Consider the Rosenbrock function \[ f(x_1,x_2) = 100(x_1 - x_2^2)^2 + (1-x_1)^2.' \] We can show that a stationary point of the Rosenbrock function is \((x_1, x_2) = (1,1)\) and the Hessian of \(f\) at \((1,1)\) is \[\begin{bmatrix} 802 & -400\\-400 & 200\end{bmatrix}.\] The Hessian has a large condition number and, as a result, any gradient method will have slow convergence.
function grad_method_backtracking(fObj, gObj, x0; ϵ = 1e-6, μ = 1e-5, maxits = 1000)
x = copy(x0)
f = fObj(x)
∇f = gObj(x)
k = 0
xtrace = x'
while norm(∇f) > ϵ && k < maxits
α = 1.0
while ((f - fObj(x-α*∇f)) < μ*α*dot(∇f,∇f) )
α /=2
end
x = x-α*∇f
f = fObj(x)
∇f = gObj(x)
k += 1
xtrace = vcat(xtrace,x')
end
@printf "it = %3d | |∇f| = %8.2e | f = %8.2e\n" k norm(∇f) f
return x, xtrace
end
grad_method_backtracking (generic function with 1 method)
Apply gradient method with backtracking to Rosenbrock function.
f(x) = 100(x[2]-x[1]^2)^2+(1-x[1])^2
∇f(x) = ForwardDiff.gradient(f,x)
x0 = [2,5]
x, xtrace = grad_method_backtracking(f, ∇f, x0, μ = 1e-4, maxits = 1000);
it = 1000 | |∇f| = 1.56e+00 | f = 1.33e+00
Plot the path of gradient method on the contour plot of Rosenbrock function.

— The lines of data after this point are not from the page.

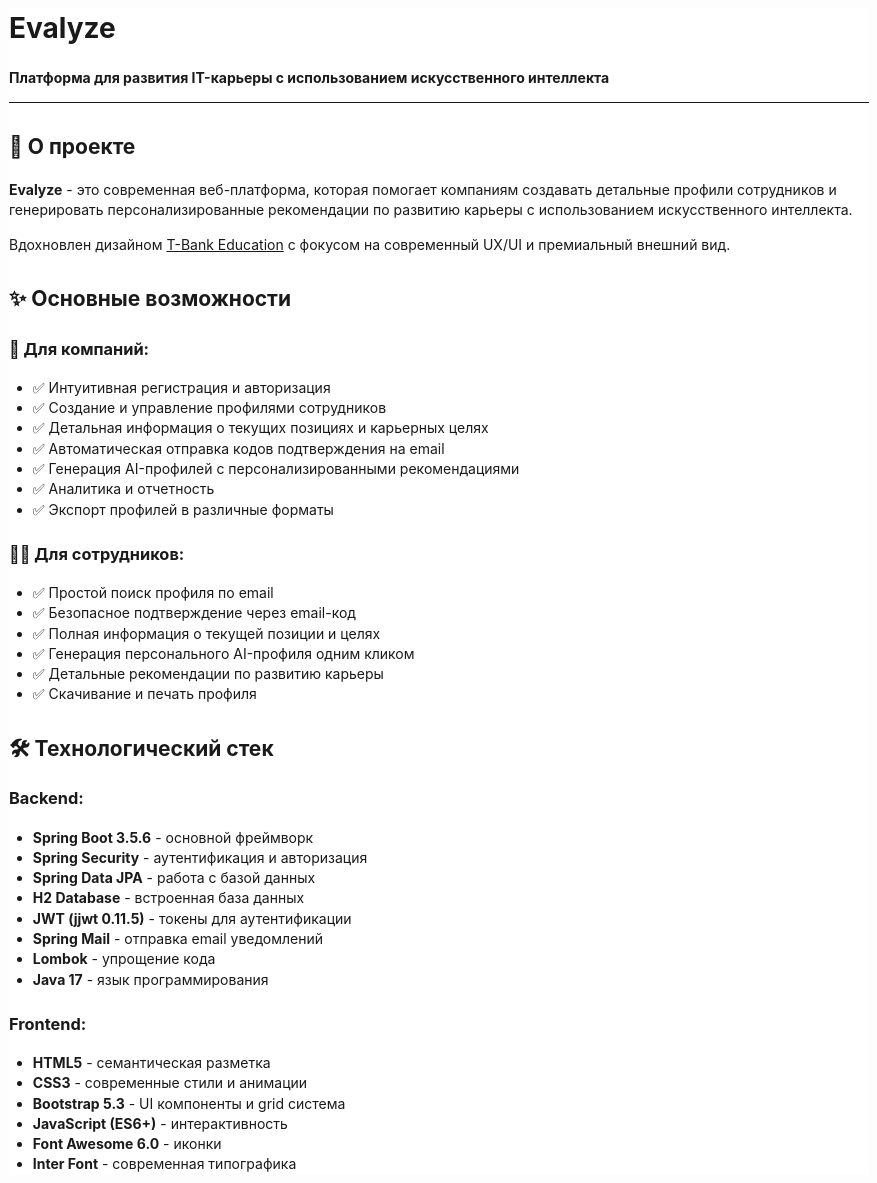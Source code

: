# Evalyze

**Платформа для развития IT-карьеры с использованием искусственного интеллекта**

---

## 🚀 О проекте

**Evalyze** - это современная веб-платформа, которая помогает компаниям создавать детальные профили сотрудников и генерировать персонализированные рекомендации по развитию карьеры с использованием искусственного интеллекта.

Вдохновлен дизайном [T-Bank Education](https://education.tbank.ru/) с фокусом на современный UX/UI и премиальный внешний вид.

## ✨ Основные возможности

### 🏢 Для компаний:
- ✅ Интуитивная регистрация и авторизация
- ✅ Создание и управление профилями сотрудников
- ✅ Детальная информация о текущих позициях и карьерных целях
- ✅ Автоматическая отправка кодов подтверждения на email
- ✅ Генерация AI-профилей с персонализированными рекомендациями
- ✅ Аналитика и отчетность
- ✅ Экспорт профилей в различные форматы

### 👨‍💻 Для сотрудников:
- ✅ Простой поиск профиля по email
- ✅ Безопасное подтверждение через email-код
- ✅ Полная информация о текущей позиции и целях
- ✅ Генерация персонального AI-профиля одним кликом
- ✅ Детальные рекомендации по развитию карьеры
- ✅ Скачивание и печать профиля

## 🛠 Технологический стек

### Backend:
- **Spring Boot 3.5.6** - основной фреймворк
- **Spring Security** - аутентификация и авторизация
- **Spring Data JPA** - работа с базой данных
- **H2 Database** - встроенная база данных
- **JWT (jjwt 0.11.5)** - токены для аутентификации
- **Spring Mail** - отправка email уведомлений
- **Lombok** - упрощение кода
- **Java 17** - язык программирования

### Frontend:
- **HTML5** - семантическая разметка
- **CSS3** - современные стили и анимации
- **Bootstrap 5.3** - UI компоненты и grid система
- **JavaScript (ES6+)** - интерактивность
- **Font Awesome 6.0** - иконки
- **Inter Font** - современная типографика
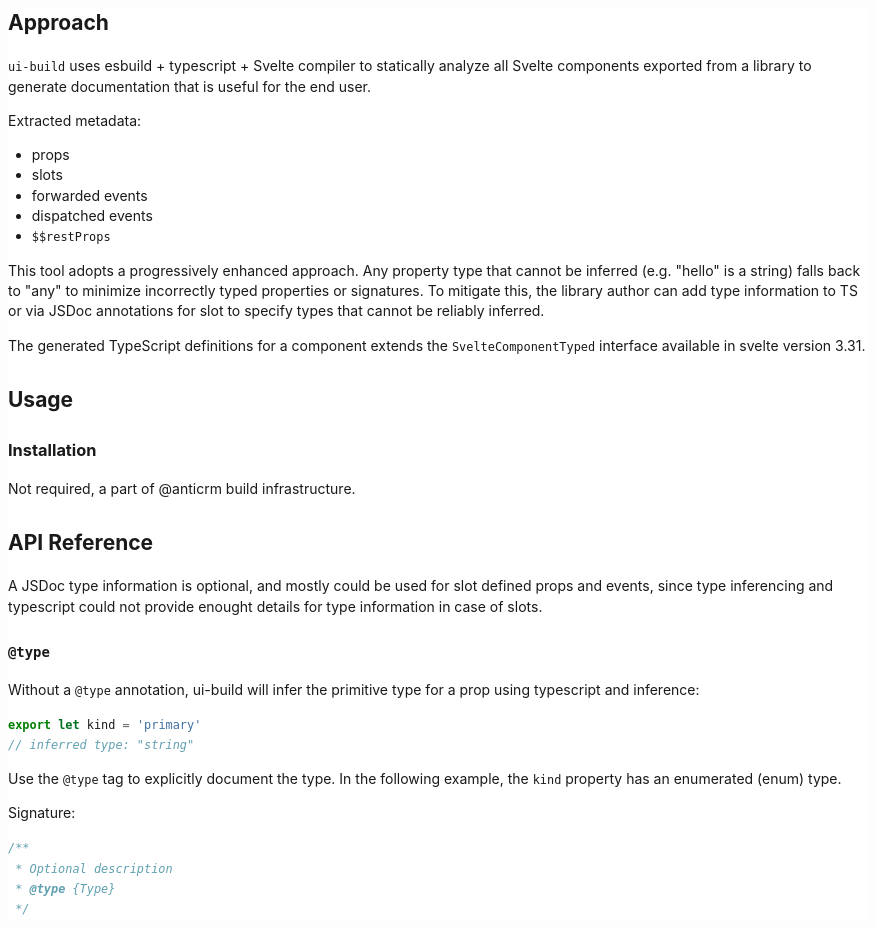 ## Approach

`ui-build` uses esbuild + typescript + Svelte compiler to statically analyze all Svelte components exported from a library to generate documentation that is useful for the end user.

Extracted metadata:

- props
- slots
- forwarded events
- dispatched events
- `$$restProps`

This tool adopts a progressively enhanced approach. Any property type that cannot be inferred (e.g. "hello" is a string) falls back to "any" to minimize incorrectly typed properties or signatures. To mitigate this, the library author can add type information to TS or via JSDoc annotations for slot to specify types that cannot be reliably inferred.

The generated TypeScript definitions for a component extends the `SvelteComponentTyped` interface available in svelte version 3.31.

## Usage

### Installation

Not required, a part of @anticrm build infrastructure.

## API Reference

A JSDoc type information is optional, and mostly could be used for slot defined props and events, since type inferencing and typescript could not provide enought details for type information in case of slots.

### `@type`

Without a `@type` annotation, ui-build will infer the primitive type for a prop using typescript and inference:

```ts
export let kind = 'primary'
// inferred type: "string"
```

Use the `@type` tag to explicitly document the type. In the following example, the `kind` property has an enumerated (enum) type.

Signature:

```ts
/**
 * Optional description
 * @type {Type}
 */
```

f(x1,x2) = 100(x2-x1^2)^2+(1-x1)^2
x1 = 0:0.05:3
x2 = 3:0.05:6
contour(x1, x2, f, levels = 50)
plot!(xtrace[:,1],xtrace[:,2],marker = 3,legend = false, title = "Path of gradient method")
In the above plot, we see that the gradient method converges slowly. We can increase the convergence rate by transforming the minimization problem so that Hessian is well-behaved at the minimizer.